На улице мальчишка встретил молодую женщину и попросил у нее хлеба. Она накормила, вынесла несколько отваренных коровьих костей и завела в городскую управу к знакомым, чтобы отправили Гришу в лагерь беженцев. Вскоре мальчик понял, что это был за лагерь: люди умирали здесь как мухи. Кормили два раза в день баландой и ежедневно отправляли рыть окопы. Он хотел убежать из лагеря, но не успел.
Зимним днем приказали грузиться в вагоны и сказали, что повезут на запад. Доехали до Вилейки, там вывели на перрон и приказали переходить в другой эшелон, который поедет в Германию. Гриша почувствовал неладное, мгновенно спрятался под вагоном, потом отбежал в сторону, где стояли товарные составы. За ним никто не гнался.
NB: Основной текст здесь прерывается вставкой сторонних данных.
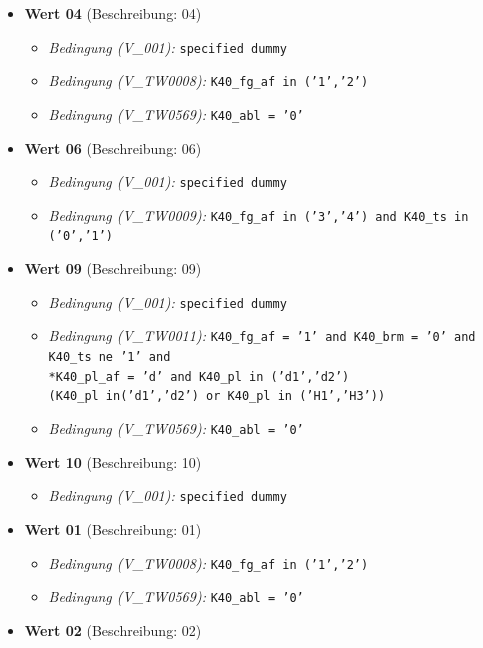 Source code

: \documentclass[12pt, a4paper, oneside]{book}
\begin{document}
\begin{itemize}
    \item \textbf{Wert 04} (Beschreibung: 04)
    \begin{itemize}
        \item \textit{Bedingung (V\_001):} \texttt{specified dummy}
        \item \textit{Bedingung (V\_TW0008):} \texttt{K40\_fg\_af in ('1','2')}
        \item \textit{Bedingung (V\_TW0569):} \texttt{K40\_abl = '0'}
    \end{itemize}
    \item \textbf{Wert 06} (Beschreibung: 06)
    \begin{itemize}
        \item \textit{Bedingung (V\_001):} \texttt{specified dummy}
        \item \textit{Bedingung (V\_TW0009):} \texttt{K40\_fg\_af in ('3','4') and K40\_ts in ('0','1')}
    \end{itemize}
    \item \textbf{Wert 09} (Beschreibung: 09)
    \begin{itemize}
        \item \textit{Bedingung (V\_001):} \texttt{specified dummy}
        \item \textit{Bedingung (V\_TW0011):} \texttt{K40\_fg\_af = '1' and K40\_brm = '0' and K40\_ts ne '1' and \\ 
        *K40\_pl\_af = 'd' and K40\_pl in ('d1','d2') \\ 
        (K40\_pl in('d1','d2') or K40\_pl in ('H1','H3'))}
        \item \textit{Bedingung (V\_TW0569):} \texttt{K40\_abl = '0'}
    \end{itemize}
    \item \textbf{Wert 10} (Beschreibung: 10)
    \begin{itemize}
        \item \textit{Bedingung (V\_001):} \texttt{specified dummy}
    \end{itemize}
    \item \textbf{Wert 01} (Beschreibung: 01)
    \begin{itemize}
        \item \textit{Bedingung (V\_TW0008):} \texttt{K40\_fg\_af in ('1','2')}
        \item \textit{Bedingung (V\_TW0569):} \texttt{K40\_abl = '0'}
    \end{itemize}
    \item \textbf{Wert 02} (Beschreibung: 02)

\end{itemize}
\end{document}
Он добрался до города Мяделя, зашел на ферму, попросил у доярок молока. Хозяин разрешил работать на ферме, но платить никто Грише не собирался, сказали, что жить он будет в хлеву, кушать – что придется. Ему давали пару стаканов молока в день, пригоршню муки и немного пареного гороха, из которого мог сварить себе похлебку.
На ферме Гриша Скобелев батрачил до того времени, пока не был освобожден Мядель. Ему было тогда 15 лет.
И вот теперь, спустя 66 лет он приехал в Сиротино. Мы помогли ему отыскать улицу, на которой жила семья Григория Мееровича. Встретились с Л. С. Сухановой, которая всю жизнь прожила в Сиротино. В детстве они хорошо знали друг друга. Все вместе поехали к памятнику – месту расстрела его родных.
«Тут расстреляны 316 советских граждан», – с болью в голове произнес он первые слова, написанные на мемориальной доске…
– Добрый день мои родные, – шепчет Григорий Меерович. – Я ваш 317-й…
Антон Параскевин,
Шумилинская районная газета «Герой працы»
P.S. В Шумилинском музее хранится список, в котором фамилии сиротинских евреев, расстрелянных фашистами 18 ноября 1941 года.
Лупило семья 6 человек;
Щербаковский семья 8 человек;
Казеля семья 8 человек;
Бейлинсон семья 4 человека;
Эпштейн;
Бейлинскон;
Михола семья 2 человека;
Смоткин семья 2 человека;
Щербаковский семья 2 человека;
Возможно, с Вашей помощью будут установлены и другие фамилии сиротинских евреев – жертв фашистского геноцида.